+++ Data supplied +++

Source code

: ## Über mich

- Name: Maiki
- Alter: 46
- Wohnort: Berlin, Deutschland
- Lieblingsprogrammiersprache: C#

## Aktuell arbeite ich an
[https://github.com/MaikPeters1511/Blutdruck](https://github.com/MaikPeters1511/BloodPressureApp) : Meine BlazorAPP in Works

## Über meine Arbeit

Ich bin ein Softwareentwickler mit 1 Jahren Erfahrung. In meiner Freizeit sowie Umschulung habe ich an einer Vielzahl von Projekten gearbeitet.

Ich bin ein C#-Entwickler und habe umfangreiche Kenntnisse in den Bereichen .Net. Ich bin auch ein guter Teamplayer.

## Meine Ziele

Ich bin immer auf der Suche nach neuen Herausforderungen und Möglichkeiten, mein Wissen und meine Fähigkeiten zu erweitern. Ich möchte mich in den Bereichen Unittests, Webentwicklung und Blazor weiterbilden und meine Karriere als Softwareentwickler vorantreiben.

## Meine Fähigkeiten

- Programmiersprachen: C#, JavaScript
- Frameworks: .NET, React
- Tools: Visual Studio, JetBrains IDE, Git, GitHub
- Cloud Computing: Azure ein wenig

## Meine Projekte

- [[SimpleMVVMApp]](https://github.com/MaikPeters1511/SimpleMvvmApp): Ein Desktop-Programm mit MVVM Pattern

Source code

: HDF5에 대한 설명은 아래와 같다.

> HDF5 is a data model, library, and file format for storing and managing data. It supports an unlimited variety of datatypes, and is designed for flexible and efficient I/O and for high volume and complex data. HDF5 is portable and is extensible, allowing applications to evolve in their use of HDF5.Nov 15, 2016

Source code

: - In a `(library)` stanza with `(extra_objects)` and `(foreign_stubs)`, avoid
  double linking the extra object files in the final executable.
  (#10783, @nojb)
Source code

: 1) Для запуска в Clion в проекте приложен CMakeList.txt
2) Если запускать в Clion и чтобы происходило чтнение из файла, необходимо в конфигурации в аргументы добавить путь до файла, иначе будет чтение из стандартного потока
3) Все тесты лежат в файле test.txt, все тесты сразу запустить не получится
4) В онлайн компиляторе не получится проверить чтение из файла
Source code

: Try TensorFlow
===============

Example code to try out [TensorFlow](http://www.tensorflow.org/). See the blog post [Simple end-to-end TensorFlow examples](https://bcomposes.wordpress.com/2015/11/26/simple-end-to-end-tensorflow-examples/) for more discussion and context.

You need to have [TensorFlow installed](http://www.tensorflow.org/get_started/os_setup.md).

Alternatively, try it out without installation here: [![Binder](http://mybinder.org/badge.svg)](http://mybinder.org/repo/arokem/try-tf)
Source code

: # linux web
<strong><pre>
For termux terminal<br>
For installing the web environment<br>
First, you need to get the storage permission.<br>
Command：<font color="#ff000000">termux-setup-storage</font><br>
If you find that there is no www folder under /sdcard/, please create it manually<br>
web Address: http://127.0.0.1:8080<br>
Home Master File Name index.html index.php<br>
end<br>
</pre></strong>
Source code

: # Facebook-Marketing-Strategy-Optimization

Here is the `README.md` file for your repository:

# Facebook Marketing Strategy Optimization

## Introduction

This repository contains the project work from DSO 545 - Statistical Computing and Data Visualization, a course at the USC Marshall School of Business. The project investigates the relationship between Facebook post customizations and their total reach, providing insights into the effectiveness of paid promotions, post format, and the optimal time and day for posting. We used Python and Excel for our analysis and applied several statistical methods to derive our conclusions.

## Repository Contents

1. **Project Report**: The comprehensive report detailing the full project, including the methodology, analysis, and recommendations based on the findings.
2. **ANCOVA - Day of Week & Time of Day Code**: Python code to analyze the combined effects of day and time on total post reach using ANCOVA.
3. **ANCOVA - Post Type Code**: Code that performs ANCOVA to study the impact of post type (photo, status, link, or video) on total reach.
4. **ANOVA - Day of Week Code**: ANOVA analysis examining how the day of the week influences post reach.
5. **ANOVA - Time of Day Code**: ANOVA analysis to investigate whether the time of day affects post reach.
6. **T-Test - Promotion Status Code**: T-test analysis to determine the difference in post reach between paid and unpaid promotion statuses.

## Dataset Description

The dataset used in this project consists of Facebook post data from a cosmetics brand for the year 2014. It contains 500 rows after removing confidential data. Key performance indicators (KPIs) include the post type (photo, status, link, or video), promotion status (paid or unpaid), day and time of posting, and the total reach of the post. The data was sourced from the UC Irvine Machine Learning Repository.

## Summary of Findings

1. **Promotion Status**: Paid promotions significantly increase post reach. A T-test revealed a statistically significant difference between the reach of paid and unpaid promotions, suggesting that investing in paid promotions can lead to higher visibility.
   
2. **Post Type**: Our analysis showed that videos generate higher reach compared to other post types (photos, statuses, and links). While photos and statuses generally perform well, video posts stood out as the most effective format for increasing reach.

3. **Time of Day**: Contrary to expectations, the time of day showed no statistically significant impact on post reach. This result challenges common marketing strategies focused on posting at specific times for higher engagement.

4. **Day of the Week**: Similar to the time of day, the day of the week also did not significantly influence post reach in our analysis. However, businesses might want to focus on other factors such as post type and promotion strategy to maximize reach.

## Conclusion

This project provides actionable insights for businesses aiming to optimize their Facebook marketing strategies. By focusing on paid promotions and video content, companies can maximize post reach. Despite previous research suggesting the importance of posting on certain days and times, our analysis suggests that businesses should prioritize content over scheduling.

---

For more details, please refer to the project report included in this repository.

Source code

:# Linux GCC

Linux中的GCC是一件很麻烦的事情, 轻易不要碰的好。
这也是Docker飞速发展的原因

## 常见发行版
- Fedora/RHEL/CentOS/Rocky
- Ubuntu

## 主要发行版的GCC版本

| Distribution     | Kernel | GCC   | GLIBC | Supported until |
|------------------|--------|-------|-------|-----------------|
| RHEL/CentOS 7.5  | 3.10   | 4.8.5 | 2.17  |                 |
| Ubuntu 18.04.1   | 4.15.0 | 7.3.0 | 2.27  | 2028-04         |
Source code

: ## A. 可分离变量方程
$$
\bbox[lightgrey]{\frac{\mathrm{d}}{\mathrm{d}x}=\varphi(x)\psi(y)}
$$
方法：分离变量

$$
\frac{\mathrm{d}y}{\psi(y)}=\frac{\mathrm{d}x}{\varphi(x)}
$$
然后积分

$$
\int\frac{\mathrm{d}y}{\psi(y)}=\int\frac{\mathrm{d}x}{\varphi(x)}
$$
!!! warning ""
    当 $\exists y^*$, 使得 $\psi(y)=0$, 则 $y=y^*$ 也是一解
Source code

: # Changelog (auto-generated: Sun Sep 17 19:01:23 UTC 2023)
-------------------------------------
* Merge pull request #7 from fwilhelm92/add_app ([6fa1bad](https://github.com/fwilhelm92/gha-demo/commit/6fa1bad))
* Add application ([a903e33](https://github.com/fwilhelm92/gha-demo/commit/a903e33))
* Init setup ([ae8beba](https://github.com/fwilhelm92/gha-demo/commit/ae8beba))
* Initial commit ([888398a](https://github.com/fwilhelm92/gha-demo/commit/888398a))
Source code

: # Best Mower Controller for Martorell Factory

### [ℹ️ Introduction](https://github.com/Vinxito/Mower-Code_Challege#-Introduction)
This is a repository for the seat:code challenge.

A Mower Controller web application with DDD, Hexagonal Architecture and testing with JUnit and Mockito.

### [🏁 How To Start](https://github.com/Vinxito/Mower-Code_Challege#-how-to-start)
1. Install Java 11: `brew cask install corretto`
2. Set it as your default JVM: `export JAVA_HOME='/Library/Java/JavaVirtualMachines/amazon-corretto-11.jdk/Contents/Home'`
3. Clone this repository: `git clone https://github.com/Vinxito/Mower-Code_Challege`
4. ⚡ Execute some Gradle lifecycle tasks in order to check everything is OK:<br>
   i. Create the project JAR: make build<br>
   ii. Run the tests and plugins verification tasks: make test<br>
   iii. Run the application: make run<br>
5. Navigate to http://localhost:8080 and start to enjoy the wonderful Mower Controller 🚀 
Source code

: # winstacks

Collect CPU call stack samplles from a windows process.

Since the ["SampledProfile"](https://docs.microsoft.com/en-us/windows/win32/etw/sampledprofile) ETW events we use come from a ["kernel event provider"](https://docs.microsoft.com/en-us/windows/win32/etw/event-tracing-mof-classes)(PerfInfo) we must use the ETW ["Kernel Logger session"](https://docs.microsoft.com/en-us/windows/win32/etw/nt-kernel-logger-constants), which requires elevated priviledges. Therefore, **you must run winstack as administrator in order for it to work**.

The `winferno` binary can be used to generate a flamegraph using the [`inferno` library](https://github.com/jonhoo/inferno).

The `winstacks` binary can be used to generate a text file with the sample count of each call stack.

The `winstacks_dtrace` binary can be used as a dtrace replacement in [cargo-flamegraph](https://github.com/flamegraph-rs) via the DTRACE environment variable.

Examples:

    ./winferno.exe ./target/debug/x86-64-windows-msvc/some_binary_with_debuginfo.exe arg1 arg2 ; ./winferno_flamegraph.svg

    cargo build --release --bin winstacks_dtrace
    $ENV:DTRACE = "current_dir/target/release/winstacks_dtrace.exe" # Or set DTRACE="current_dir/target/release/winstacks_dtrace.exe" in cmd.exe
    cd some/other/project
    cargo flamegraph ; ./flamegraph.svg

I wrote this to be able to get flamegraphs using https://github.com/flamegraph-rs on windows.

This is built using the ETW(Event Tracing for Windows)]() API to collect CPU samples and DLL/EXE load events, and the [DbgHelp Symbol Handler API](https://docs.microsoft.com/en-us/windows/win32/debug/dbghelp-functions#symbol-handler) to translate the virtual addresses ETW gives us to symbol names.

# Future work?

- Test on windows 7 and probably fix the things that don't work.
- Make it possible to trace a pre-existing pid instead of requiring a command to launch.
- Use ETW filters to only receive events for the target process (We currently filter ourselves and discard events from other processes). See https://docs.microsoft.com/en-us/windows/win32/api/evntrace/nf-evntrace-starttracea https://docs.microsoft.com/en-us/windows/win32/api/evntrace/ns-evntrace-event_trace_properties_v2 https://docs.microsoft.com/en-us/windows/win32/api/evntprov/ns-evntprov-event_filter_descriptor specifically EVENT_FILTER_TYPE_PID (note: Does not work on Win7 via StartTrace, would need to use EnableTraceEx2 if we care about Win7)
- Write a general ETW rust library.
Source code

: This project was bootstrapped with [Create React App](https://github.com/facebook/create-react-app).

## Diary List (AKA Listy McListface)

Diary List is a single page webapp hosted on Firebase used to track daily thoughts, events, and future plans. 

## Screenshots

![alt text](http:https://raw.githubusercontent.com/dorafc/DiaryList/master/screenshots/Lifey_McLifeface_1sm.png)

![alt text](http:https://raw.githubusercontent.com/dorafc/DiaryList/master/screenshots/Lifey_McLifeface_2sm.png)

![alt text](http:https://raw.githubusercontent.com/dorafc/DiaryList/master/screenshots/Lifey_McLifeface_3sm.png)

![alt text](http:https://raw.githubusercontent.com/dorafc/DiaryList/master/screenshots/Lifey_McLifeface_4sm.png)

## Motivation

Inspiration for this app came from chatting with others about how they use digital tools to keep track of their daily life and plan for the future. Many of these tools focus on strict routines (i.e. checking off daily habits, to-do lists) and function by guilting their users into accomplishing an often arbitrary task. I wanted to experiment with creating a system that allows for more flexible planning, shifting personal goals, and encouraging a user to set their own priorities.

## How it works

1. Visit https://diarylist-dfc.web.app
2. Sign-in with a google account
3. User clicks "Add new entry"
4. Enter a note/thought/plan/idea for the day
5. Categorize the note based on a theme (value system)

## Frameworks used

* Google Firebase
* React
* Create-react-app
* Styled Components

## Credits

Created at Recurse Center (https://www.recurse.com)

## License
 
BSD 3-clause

+++

Directions for this task:
Only one stretch of the records above is wanted: the lines between the one holding "- Name: Maiki" and the one holding "## Über meine Arbeit", inclusive, reproduced exactly.

Exercise result:
- Name: Maiki
- Alter: 46
- Wohnort: Berlin, Deutschland
- Lieblingsprogrammiersprache: C#

## Aktuell arbeite ich an
[https://github.com/MaikPeters1511/Blutdruck](https://github.com/MaikPeters1511/BloodPressureApp) : Meine BlazorAPP in Works

## Über meine Arbeit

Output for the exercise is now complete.